L’appropriation de la gestion des conflits dans la commune de M’batto par l’autorité coutumière se perçoit à travers les rites d’appropriation de l’instance villageoise de régulation de conflits. Ces pratiques sociales constituent une ressource symbolique socialement partagée par les communautés vivant dans la commune de M’batto. En effet, l’écoute du plaignant/l’accusé en présence de leurs chefs de famille respectifs avant toute délivrance d’une potentielle convocation est un facteur d’apaisement des protagonistes. Ainsi, la chefferie exige la présence du chef de famille avant de délivrer une convocation à l’un de ses membres et/ou avant tout régler de conflits. Cela consiste à transposer le conflit au niveau famille, ôtant ainsi au conflit toute connotation individuelle. En outre, les comportements de non-agression physique ou verbal à observer entre les protagonistes ou/et entre les familles après la délivrance de la convocation est un facteur d’accoisement entre eux. Cela se fait à travers les notables qui prodiguent de sages conseils au plaignant ou des conduites à tenir. Il s’agit : de tout faire pour remettre la convocation à l’accusé et lui remettre la convocation main à main sans faire de palabre et en présence d’une personne. 

Ces recommandations sont faites par les notables afin d’éviter un probable affrontement entre le plaignant et l’accusé ou entre leurs différentes familles respectives. Cela a pour fonction de réunir les deux protagonistes au tribunal coutumier en vue d’une éventuelle réconciliation. La convocation adressée, les deux protagonistes attendent le jour du jugement. Ainsi, les participants à la séance de régulation sont : le chef du village ou de tribu (au cas où le jugement a lieu au siège de l’« Agniwié ») préside le « Klô », assisté par ses notables et ses porte-cannes. En plus de la chefferie, les participants du jugement sont : les protagonistes (plaignant et accusé), les différents membres de leurs familles, leurs amis ou leurs connaissances et les témoins. Une fois tous réunis, les débats sont introduits par un porte-canne « kpômanfoué ». Il invite les protagonistes à observer la discipline. Les assistants écoutent et donnent leur point de vue ou leur avis sur le problème débattu. Cette participation de tous les assistants présents de prendre la parole au cours des séances de régulation est une implication à tous les membres de la communauté à l’activité de régulation.

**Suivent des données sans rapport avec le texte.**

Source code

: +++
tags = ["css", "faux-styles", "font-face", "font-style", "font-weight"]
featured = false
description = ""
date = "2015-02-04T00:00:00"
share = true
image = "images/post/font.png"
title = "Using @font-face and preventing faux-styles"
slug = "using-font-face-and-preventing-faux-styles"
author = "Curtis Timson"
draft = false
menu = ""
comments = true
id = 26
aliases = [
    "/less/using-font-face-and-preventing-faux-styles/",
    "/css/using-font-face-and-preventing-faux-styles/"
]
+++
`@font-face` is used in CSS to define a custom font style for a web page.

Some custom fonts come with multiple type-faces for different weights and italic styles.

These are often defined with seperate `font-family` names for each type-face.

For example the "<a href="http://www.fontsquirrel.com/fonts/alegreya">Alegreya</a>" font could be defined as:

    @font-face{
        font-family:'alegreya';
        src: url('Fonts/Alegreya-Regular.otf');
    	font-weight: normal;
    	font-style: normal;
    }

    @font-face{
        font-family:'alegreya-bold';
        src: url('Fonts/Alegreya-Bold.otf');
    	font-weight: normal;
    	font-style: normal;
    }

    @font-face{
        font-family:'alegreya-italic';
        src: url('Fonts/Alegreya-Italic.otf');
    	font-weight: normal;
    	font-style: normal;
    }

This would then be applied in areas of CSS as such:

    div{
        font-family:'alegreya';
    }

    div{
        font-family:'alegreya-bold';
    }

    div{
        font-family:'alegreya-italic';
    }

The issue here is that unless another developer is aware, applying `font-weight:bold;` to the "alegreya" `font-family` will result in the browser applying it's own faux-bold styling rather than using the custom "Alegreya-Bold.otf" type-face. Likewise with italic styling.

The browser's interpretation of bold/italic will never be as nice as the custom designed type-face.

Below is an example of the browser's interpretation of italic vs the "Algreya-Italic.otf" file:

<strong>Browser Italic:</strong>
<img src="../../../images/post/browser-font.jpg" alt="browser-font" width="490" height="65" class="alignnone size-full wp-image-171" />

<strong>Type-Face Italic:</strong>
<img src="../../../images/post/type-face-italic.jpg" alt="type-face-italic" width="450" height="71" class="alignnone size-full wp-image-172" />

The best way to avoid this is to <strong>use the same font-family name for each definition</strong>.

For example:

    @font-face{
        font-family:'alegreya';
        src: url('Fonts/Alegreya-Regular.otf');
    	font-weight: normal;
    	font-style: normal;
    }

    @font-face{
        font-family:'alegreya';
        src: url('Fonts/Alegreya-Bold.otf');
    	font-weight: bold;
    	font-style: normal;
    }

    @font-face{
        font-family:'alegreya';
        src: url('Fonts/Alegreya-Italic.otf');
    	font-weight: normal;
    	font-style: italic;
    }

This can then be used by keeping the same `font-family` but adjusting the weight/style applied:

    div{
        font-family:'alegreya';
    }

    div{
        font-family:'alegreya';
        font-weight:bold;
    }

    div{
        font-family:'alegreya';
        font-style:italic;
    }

En outre, les rites de réconciliation à la fin de chaque séance de régulation sont un facteur d’intégration sociale des membres des communautés. En effet, une fois que le conseil des notables a rendu sa décision, les deux parties sont amenées à donner un certain nombre d’éléments (approuve ou désapprouve le verdict rendu) qui s’inscrivent dans la dynamique de résolution de conflit. Ces éléments sont fonction du déroulement du jugement ou de l’appréciation du collège des notables.

Après cela, une amende est fixée par le collège de notables et il est conseillé au perdant de demander pardon pour revoir cette amende à la baisse. Le règlement prend fin par une obligation faite aux deux parties de se serrer la main. Ce geste est un signe d’accord qui signifie que le malentendu est « dissipé ». La partie perdante doit payer une amende qui est fonction du problème débattu. Cette amende est fixée par le collège des notables et elle est obligatoire pour valider le jugement. Pour les autorités coutumières, celui qui n’est pas satisfait du verdict, peut solliciter d’autres instances de régulation. Il est libre de ses choix et personne ne peut l’empêcher dans son entreprise. Toutefois, il est prévu des sanctions pour ces catégories d’acteurs car ils sont en déphasage avec les règles et les normes sociales de la communauté de référence.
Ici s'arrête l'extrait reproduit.